ーーマゴ選手がプレーヤーとして有名になったのはいつ頃でしたか?
「CVS2」をやるようになってから、さらにゲーム仲間が増えました。そこで知り合った強い人たちは皆「新宿にヤバいゲーセンがある、やる気があるなら行ってみるといい」と言うんです。
そのゲーセンは「新宿モア」という今はないゲーセンなのですが、初めて行ったときは驚きました。当時は格闘ゲームプレーヤーたちのメッカとして有名だった場所なのですが、そこで対戦レベルは他とは比べ物にならないくらい高いんです。
当時はお金もなかったので、150円ほどのコインを握りしめ、ハイレベルな対戦をひたすら見ていました。相手の癖を観察して「よし、勝てる!」と思って乱入するんですが、それでも即負けてしまっていました(笑)。
それから「モアで勝てるようになりたい!」と無我夢中で、新宿に近い友達の家に居候したりしながら、週4~5でモアに通うようになりました。
ーーとにかく「勝ちたい」と?
そうですね、明確に目指しているものとかはなく、ただただ「CVS2」が楽しかったんです。当時は寝てる時間以外は全てゲームのことを考えていましたね。
最初は「システム頼り」と言われて周りから認められなかったりもしましたが、それでもがむしゃらに練習しつづけて。気づいたらモアでも勝てるようになっていましたね。
当時の自分を象徴するようなエピソードが一つあります。当時「闘劇」という格闘ゲームの全国大会があったのですが、「闘劇」前になると、地方の猛者たちが皆モアにやってきて大会前の最終調整をするんです。
その当時自分は深夜バイトをしていたのですが、「闘劇」前のモアが賑わう時期はどうしてもゲーセンに行きたくて、ある日バイト明けに昼からモアへ行ったんです。
夕方になるとモアは遠征勢で溢れかえって、なかなか対戦できない状態です。順番を待っている間どうしても眠くなって、壁沿いに体育座りで寝てしまいました。

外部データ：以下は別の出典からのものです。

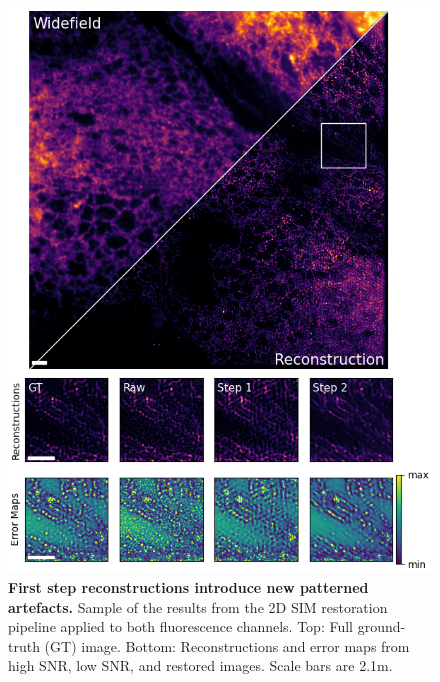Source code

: \documentclass[12pt]{article}
\begin{document}
\begin{figure}[hbtp]
    \includegraphics[scale=1.05, center]{figures/mt_0_016_error.png}
    \caption{\textbf{First step reconstructions introduce new patterned artefacts.}
    Sample of the results from the 2D SIM restoration pipeline applied to both fluorescence channels.
    Top: Full ground-truth (GT) image. Bottom: Reconstructions and error maps from high SNR, low SNR, and restored images.
    Scale bars are 2.1\textmu m.}
    \label{fig:er_samples}
\end{figure}
\end{document}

しばらくして、殺気を感じて目が覚めました。すると、横に灰皿のタワーを持った店員さんが、自分を見下すように立っていたんです。「ここは寝るところじゃないんで、出て行ってください」と言われ、追い出されてしまいました。
でも当時の自分としては、本当に格闘ゲームが人生の全てで、睡眠なんかよりもよっぽど重要なものだったんですよ。ただただ格闘ゲームだけがしたい、そんな少年でした。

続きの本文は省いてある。